熊、兎、狐、鼠、虎、ライオン、狸に、恐竜まで部屋の中に散乱していて、中央のデスクには黒髪の外国の顔をした鼻の高い女性が蒼い目をしてパソコンの前で作業をしている。

外国の顔をした下水道に残された思念が統合された実存情報体は爪を噛みながらマウスをクリックして夢の国に訪れた今年の入場者数をカウントしている。

「あぁ。くちおしいぃくちおしいぃくちおしいぃくちおちしぃ、ほんとうにくちおしい。どうやってこの想いを晴らしてやるべきかどのようになんとこの言葉にするべきかこの溜まりきり腐りきった膿のような腐敗物を。あぁ。ほんとうにくちおしいぃ」

彼女がぬいぐるみの兎に向かって病み切った声を放つとケラケラと嫌味な笑い声で一斉に部屋中のぬいぐるみたちが騒ぎだす。国家にすら見捨てられたNPO法人によって運営されている『残留思念開発室』室長、蠱ノ下狗瑠美は依然として発動条件とコストに見合わない怨念の纏わりついた魔法の樹ばかりを魔法生物管理区域『ion』から輸入している。
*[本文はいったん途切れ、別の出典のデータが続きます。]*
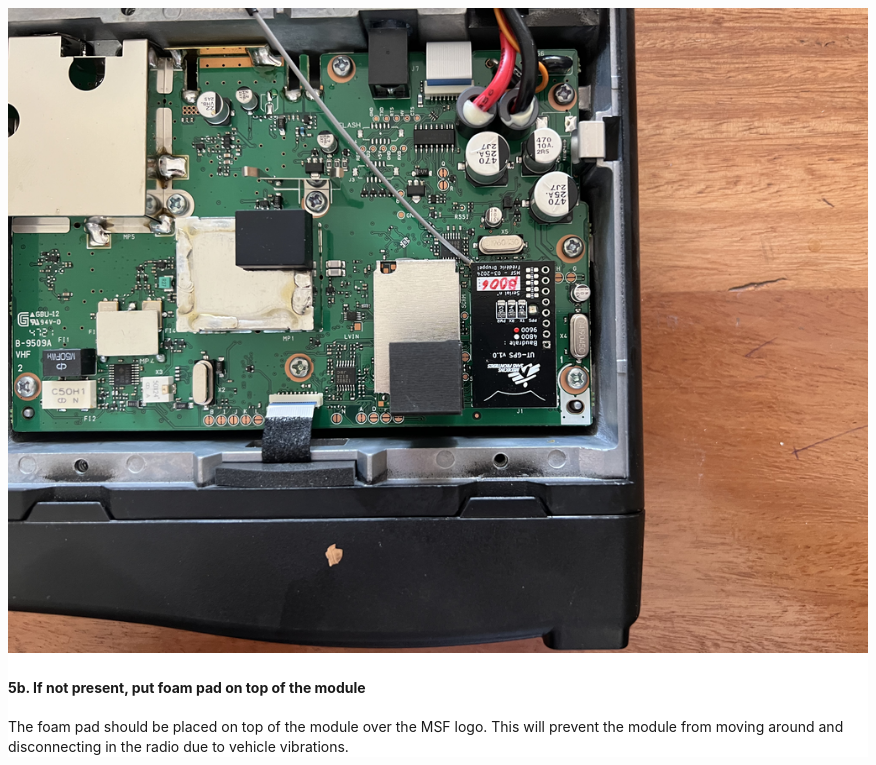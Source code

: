 ![UT-GPS in expansion port](./images/radio-module-install.jpg)

#### 5b. If not present, put foam pad on top of the module

The foam pad should be placed on top of the module over the MSF logo. This will prevent the module from moving around and disconnecting in the radio due to vehicle vibrations.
『ゼツ』は彼女に届けるべき、野菜とジュースと『マンドラゴラ』の入ったリュックを肩から降ろして、蓋をあける。

ぴたっぴたっとまだ新鮮なままの『マンドラゴラ』は手足のような根っこをばたばたさせて床を叩いている。

一つだけ混じった『赤いマンドラゴラ』はすっとそのまま立ち上がり、蠱ノ下狗瑠美のデスクまで歩いていき彼女のところまでよじ登ると丁寧に挨拶をする。

「この度はぼくらを引き取って頂きとても嬉しいです。これからぼくらのことをよろしくお願いします!」

とても可愛くお辞儀をして挨拶が出来たので蠱ノ下狗瑠美は爪を噛むのを辞めて『赤いマンドラゴラ』を彼女の胸元に引き寄せて抱き締める。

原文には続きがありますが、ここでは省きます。